• _EXERCISE_
In the listing below, locate the line that contains "ECMAScript es el" and the line that contains "### Clase 02: Estructuras de datos". Restate word for word those two lines and every line between them, and nothing else.

• _PROVIDED INFORMATION_
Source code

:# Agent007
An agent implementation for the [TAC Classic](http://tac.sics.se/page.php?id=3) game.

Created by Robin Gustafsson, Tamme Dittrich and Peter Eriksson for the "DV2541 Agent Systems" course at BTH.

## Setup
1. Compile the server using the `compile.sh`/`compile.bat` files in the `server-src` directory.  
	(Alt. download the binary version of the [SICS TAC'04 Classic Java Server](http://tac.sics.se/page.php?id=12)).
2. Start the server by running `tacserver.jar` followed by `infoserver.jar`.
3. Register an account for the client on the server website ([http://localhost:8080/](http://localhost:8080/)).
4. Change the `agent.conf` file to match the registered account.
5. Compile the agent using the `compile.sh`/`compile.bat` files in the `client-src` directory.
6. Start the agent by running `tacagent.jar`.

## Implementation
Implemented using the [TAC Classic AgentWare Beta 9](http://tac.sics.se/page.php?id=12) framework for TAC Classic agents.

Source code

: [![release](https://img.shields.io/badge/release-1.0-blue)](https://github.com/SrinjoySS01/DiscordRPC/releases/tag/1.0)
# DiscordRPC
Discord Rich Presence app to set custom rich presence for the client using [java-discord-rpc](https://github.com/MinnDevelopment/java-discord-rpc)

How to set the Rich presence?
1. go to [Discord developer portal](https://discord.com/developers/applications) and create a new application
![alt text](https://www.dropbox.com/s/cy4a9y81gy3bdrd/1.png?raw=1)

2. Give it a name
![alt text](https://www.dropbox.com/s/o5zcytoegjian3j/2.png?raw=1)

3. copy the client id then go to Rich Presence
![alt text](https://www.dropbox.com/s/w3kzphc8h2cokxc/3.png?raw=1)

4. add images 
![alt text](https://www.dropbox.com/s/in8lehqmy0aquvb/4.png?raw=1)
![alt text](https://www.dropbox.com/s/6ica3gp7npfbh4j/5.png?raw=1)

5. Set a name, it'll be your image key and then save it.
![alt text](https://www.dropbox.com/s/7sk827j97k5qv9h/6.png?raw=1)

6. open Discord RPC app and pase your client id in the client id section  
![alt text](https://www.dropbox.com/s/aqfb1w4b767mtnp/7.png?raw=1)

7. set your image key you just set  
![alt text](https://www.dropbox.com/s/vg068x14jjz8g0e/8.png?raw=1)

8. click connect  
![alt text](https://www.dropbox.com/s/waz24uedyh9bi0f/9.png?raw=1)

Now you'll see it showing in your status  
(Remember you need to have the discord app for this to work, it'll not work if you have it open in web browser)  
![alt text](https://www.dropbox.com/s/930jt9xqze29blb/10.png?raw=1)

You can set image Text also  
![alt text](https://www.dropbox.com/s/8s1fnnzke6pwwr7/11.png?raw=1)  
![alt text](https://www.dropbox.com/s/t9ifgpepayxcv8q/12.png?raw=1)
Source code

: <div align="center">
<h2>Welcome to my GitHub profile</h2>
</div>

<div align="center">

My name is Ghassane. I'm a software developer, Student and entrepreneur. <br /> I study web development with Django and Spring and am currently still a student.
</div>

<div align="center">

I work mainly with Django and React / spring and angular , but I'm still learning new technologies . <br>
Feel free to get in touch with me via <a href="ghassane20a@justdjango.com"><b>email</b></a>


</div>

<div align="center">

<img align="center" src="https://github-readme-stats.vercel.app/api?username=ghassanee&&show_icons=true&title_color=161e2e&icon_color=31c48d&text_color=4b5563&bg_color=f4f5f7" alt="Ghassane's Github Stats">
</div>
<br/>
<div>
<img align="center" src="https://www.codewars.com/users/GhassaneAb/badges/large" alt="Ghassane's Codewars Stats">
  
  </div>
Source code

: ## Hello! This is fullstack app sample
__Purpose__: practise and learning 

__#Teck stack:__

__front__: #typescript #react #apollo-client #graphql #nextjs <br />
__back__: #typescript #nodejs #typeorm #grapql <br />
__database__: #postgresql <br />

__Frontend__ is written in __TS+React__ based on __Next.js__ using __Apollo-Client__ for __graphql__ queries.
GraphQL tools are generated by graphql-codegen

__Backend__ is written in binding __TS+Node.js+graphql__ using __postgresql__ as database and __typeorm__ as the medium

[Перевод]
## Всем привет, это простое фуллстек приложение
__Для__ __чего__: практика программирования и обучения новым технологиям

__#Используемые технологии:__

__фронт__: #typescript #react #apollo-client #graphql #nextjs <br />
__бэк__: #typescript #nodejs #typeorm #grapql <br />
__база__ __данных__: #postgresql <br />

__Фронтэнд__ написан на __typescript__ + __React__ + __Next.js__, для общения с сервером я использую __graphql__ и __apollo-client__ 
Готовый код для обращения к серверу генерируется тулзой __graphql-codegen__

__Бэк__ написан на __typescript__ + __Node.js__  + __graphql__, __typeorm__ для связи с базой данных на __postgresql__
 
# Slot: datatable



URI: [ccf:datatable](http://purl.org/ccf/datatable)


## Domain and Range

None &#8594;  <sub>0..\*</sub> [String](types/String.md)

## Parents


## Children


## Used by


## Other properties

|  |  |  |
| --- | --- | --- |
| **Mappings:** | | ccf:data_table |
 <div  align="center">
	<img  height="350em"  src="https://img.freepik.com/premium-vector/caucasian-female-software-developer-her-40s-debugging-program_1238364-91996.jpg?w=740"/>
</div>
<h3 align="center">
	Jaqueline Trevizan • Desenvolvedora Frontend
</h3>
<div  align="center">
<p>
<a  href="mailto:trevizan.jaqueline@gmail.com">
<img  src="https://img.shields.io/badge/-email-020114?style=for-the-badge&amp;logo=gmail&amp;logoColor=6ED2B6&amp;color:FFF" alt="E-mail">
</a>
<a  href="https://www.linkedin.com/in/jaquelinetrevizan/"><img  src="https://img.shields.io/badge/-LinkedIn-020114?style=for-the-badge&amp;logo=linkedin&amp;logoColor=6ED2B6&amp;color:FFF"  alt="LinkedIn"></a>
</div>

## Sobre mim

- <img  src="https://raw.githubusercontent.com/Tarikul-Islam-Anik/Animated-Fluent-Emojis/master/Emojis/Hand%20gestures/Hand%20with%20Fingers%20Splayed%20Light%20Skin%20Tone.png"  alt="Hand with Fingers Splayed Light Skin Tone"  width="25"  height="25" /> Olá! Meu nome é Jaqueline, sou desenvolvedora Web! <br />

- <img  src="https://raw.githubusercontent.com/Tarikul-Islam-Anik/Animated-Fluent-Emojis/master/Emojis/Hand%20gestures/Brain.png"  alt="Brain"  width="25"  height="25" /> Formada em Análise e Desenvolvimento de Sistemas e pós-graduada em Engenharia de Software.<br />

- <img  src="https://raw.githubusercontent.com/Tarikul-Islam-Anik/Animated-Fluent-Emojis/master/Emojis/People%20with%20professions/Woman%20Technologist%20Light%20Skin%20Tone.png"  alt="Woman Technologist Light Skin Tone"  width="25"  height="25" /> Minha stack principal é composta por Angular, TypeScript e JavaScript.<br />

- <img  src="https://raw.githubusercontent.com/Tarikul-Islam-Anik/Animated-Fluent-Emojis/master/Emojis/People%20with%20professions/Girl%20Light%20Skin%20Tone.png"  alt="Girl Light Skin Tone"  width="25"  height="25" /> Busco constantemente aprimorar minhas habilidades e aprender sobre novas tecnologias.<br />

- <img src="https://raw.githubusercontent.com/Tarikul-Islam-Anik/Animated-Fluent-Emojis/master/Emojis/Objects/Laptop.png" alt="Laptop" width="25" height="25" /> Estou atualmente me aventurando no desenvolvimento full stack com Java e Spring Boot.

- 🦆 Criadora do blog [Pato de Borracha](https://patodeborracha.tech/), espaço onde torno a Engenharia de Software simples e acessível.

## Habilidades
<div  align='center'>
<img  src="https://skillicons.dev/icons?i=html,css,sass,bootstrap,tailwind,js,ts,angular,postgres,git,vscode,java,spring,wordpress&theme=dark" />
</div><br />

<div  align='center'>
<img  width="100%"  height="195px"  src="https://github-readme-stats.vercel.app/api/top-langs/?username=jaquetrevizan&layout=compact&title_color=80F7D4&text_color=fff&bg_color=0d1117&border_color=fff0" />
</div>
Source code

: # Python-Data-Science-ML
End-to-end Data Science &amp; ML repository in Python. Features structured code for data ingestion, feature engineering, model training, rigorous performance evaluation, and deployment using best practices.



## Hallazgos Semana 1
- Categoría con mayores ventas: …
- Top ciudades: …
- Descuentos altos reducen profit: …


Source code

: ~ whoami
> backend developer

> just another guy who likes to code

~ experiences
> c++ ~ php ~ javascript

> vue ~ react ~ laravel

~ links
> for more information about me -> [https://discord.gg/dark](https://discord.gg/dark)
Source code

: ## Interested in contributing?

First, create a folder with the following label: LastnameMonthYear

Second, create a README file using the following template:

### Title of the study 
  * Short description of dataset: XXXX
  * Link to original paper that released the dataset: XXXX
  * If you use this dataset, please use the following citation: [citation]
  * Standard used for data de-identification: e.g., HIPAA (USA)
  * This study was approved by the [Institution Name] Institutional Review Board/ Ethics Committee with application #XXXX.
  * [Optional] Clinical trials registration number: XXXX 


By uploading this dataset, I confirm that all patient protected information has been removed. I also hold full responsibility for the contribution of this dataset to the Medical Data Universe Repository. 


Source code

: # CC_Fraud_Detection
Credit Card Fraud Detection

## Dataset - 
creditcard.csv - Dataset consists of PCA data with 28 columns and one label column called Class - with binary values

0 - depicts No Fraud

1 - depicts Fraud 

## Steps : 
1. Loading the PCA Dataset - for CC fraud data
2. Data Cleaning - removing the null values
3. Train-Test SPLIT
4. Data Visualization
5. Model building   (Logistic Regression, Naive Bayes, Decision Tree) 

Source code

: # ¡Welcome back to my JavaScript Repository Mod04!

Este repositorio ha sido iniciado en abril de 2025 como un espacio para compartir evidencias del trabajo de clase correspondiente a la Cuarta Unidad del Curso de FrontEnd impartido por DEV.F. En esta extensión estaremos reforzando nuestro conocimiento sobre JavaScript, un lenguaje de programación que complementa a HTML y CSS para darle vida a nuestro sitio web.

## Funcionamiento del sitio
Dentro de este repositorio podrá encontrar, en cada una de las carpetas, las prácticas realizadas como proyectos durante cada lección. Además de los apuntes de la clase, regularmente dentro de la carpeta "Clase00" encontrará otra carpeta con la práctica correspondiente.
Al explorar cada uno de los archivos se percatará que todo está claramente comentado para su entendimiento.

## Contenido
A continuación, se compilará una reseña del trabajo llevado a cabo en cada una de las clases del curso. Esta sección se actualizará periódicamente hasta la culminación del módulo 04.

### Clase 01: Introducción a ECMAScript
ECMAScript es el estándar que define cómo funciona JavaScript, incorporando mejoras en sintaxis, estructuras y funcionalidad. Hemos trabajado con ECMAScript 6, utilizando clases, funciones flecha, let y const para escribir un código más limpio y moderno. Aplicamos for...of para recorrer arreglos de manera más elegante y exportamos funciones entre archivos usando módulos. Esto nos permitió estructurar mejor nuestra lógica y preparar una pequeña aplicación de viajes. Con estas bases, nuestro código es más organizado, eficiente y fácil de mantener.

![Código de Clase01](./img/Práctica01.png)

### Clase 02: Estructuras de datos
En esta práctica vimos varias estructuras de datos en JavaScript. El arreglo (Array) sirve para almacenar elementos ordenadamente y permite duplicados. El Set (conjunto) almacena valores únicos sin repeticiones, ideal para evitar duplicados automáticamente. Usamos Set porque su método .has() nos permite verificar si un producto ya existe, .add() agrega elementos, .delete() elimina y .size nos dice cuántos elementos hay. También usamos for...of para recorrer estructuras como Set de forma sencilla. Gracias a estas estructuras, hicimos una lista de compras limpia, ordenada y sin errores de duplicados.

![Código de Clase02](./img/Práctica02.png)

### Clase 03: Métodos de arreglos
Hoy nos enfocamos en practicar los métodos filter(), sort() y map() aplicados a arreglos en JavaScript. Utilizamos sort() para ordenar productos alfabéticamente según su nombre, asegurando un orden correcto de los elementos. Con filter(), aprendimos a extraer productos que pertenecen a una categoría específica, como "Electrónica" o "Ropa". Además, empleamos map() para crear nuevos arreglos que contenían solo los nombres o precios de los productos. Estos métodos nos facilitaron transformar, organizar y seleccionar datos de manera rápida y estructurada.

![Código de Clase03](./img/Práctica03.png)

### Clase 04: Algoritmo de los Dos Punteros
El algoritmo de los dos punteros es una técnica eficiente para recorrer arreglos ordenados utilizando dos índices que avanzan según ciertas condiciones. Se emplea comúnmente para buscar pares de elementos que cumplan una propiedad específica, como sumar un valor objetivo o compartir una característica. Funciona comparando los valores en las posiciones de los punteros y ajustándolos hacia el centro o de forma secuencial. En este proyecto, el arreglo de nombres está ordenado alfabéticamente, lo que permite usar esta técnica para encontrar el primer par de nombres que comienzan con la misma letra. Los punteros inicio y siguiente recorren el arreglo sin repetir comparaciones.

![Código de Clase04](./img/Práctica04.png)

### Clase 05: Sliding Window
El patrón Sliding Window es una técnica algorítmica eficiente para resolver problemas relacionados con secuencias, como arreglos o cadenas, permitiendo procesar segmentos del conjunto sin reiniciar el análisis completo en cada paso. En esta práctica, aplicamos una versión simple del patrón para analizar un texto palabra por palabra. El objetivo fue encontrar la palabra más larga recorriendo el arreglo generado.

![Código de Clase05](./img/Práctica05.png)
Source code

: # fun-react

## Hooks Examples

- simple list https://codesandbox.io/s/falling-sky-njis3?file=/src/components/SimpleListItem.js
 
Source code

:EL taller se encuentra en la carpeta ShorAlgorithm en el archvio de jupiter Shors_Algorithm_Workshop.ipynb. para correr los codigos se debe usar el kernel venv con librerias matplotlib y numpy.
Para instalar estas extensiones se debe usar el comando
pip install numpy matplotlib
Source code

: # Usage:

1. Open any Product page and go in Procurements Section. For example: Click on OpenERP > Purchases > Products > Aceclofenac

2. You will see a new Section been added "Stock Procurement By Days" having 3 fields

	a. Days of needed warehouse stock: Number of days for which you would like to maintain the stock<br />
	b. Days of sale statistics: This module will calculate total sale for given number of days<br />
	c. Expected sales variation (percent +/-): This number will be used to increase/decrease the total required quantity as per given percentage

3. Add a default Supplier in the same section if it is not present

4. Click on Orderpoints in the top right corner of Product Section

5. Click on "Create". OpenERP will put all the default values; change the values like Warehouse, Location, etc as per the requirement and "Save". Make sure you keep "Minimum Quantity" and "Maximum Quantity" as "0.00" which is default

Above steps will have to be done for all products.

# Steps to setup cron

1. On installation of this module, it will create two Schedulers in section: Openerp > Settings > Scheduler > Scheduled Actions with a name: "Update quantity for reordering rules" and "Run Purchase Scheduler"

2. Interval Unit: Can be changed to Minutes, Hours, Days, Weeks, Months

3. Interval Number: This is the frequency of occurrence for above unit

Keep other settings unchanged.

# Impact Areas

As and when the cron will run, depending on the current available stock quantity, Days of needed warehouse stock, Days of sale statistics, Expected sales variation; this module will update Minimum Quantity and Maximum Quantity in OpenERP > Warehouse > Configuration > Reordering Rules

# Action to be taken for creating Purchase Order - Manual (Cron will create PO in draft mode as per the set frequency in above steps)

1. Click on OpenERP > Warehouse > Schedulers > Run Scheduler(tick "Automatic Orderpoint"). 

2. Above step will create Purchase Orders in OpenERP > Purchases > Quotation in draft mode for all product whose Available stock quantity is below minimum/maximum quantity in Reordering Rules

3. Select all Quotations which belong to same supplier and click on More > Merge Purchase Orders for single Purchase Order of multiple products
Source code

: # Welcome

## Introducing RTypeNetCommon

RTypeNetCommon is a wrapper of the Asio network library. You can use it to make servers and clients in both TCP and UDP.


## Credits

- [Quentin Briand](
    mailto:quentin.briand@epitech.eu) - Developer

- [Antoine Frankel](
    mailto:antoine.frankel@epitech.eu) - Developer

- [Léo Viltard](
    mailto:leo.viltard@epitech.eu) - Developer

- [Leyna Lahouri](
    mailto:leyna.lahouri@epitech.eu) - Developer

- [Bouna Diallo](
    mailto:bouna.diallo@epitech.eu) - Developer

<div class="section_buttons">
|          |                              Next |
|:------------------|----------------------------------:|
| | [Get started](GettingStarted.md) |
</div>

• _EXERCISE SOLUTION_
ECMAScript es el estándar que define cómo funciona JavaScript, incorporando mejoras en sintaxis, estructuras y funcionalidad. Hemos trabajado con ECMAScript 6, utilizando clases, funciones flecha, let y const para escribir un código más limpio y moderno. Aplicamos for...of para recorrer arreglos de manera más elegante y exportamos funciones entre archivos usando módulos. Esto nos permitió estructurar mejor nuestra lógica y preparar una pequeña aplicación de viajes. Con estas bases, nuestro código es más organizado, eficiente y fácil de mantener.

![Código de Clase01](./img/Práctica01.png)

### Clase 02: Estructuras de datos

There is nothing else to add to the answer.